Imagine working with sticky pine sap in the heat, humidity, and bugs of a southern pine forest. The catface was rescored over time to keep the sap flowing so it eventually becomes thick with hardened sap. It is usually the last part of an old turpentine pine to rot since the hardened sap acts as a preservative. The tree in the picture is still alive, but finding a dead catface is a gold mine if you have a fireplace...yes, we have them in Florida. The high concentration of resin makes the catface incredibly flammable and the very best kindling wood. We call this "Lighter" and it is hard, dense, and extremely aromatic with pine scent.

A few slivers of thinly split lighter will get any fire going in no time.Posted by Picasa

13 comments:

pablo said...

A misguided and futile attempt to repair a lightning-damaged tree?
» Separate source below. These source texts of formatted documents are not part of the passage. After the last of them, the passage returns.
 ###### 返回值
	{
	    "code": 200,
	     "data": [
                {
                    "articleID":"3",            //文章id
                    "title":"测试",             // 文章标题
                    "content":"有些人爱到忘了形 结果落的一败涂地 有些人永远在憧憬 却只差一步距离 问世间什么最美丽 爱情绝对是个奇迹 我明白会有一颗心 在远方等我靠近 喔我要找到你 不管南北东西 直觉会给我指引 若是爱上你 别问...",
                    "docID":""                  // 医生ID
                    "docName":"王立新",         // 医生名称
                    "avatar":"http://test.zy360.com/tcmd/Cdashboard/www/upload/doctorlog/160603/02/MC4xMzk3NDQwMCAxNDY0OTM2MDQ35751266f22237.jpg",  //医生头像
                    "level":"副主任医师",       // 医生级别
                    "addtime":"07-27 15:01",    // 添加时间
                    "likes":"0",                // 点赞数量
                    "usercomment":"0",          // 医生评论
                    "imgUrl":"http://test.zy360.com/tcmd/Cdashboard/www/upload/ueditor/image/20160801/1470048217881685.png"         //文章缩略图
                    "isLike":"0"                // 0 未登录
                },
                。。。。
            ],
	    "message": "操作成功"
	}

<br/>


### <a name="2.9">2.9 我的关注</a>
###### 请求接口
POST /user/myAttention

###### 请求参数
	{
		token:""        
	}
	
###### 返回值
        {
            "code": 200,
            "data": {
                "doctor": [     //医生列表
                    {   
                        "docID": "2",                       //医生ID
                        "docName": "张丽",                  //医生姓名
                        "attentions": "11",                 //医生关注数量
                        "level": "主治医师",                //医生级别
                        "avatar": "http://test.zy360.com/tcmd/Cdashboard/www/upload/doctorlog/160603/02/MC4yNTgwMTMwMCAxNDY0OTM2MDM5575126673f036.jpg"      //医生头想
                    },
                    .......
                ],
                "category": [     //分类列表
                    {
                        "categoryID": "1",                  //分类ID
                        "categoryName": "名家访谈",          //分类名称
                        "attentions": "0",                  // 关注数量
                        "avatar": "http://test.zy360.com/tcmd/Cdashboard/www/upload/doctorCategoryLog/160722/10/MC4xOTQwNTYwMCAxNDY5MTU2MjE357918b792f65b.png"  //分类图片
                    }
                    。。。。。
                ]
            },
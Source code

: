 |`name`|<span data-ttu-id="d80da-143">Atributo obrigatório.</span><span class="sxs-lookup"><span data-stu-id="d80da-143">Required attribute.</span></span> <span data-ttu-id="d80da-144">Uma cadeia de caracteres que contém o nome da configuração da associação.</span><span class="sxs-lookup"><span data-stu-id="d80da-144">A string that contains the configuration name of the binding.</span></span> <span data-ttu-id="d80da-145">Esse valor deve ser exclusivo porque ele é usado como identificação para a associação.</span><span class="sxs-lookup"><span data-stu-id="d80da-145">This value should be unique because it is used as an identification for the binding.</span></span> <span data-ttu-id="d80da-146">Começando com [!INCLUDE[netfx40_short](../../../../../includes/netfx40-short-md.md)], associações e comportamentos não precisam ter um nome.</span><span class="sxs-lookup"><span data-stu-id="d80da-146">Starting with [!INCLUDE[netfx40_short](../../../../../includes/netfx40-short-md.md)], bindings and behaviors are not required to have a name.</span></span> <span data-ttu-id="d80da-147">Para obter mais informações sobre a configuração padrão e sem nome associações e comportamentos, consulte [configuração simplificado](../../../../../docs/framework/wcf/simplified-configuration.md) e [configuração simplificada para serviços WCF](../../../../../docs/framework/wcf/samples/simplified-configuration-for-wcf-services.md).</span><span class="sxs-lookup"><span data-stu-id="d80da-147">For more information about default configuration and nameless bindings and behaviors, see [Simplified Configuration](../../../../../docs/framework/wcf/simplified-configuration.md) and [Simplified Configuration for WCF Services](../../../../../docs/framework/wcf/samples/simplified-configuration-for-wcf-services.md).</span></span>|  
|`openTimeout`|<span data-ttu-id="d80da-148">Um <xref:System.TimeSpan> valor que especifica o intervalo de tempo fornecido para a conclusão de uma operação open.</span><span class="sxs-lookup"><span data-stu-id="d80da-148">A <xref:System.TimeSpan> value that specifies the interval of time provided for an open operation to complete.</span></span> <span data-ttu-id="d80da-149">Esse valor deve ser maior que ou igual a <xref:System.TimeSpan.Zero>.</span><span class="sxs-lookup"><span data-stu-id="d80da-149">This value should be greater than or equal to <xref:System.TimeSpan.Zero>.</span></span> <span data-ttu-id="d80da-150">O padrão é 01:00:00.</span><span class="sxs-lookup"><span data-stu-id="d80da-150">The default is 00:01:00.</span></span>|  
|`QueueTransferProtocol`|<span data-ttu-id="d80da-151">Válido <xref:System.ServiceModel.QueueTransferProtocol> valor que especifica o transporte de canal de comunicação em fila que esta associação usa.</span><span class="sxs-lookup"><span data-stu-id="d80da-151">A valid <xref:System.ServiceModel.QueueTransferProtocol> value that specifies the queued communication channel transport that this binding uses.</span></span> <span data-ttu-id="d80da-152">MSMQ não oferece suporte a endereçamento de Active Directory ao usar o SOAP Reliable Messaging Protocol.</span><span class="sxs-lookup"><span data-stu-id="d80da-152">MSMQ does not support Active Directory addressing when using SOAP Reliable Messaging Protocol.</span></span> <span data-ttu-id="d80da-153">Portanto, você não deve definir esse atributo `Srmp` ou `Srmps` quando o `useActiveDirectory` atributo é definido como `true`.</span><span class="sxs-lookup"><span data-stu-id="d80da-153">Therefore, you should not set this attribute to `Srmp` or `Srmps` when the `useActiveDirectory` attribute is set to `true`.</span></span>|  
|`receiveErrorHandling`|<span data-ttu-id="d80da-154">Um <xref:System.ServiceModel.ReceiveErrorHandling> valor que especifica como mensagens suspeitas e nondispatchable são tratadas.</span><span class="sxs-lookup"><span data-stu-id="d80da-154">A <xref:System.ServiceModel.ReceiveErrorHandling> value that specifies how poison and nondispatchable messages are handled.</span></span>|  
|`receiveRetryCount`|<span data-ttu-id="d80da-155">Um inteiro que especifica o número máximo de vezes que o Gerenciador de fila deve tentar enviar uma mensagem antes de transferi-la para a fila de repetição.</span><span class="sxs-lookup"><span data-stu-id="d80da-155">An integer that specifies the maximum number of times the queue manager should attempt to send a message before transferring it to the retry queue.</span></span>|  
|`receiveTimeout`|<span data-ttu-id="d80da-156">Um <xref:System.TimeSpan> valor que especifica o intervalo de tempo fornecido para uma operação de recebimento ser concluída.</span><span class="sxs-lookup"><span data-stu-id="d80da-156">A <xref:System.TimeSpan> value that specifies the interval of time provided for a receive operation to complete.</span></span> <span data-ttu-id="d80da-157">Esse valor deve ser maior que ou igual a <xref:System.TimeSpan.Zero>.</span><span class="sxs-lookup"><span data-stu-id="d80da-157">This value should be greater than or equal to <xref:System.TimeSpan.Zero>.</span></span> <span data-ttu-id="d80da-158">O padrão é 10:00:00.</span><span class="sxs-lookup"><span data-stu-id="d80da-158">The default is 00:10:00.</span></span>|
(BTW - you get extra points for the really long ladder for getting out of the lake comment. I should have seen that coming!)

swamp4me said...

You trying to get pitch outta that pine?

Zanne said...

A primitive ladder?

Useless Man said...

A wooden vagina, perhaps?

Floridacracker said...

Okay bloggers, looks like Swamp got the best answer on this one.
This tree was once a turpentine tree, and was set up to collect pine sap. I am going to edit the post for a more complete explanation.

Teddy Packer said...

Sure looks like the way they make Maple Syrup, only a lot stickier. Oh, by the way, don't put that pine sap on your hotcakes!

swamp4me said...

Around here they call those stumps "lightwood" and in the piedmont and mountains I have heard it called "lightern."

Hick said...

Seems kinda funny to make turpentine out of pine pitch. When I was a kid we used turpentine to get the pitch off our hands and feet. (We also used to gather "pitch" from Jeffrey Pines and chew it like gum. What were we thinking and where were our parents?)

Rick said...

I have been told they use ground up lighter wook in the dynomite making prosess any truth to that?

rick said...

Ooops where is the spell checker on this blog

Floridacracker said...

Rick,
I don't know about that. I know when dynamite was first invented they used sawdust and some other packing materials for holding the explosive (nitro-g I think) stable.

Anonymous said...

yo

Anonymous said...

I just found 4 drip pots in my back pasture. Well didn't just find them, but didn't know what they were.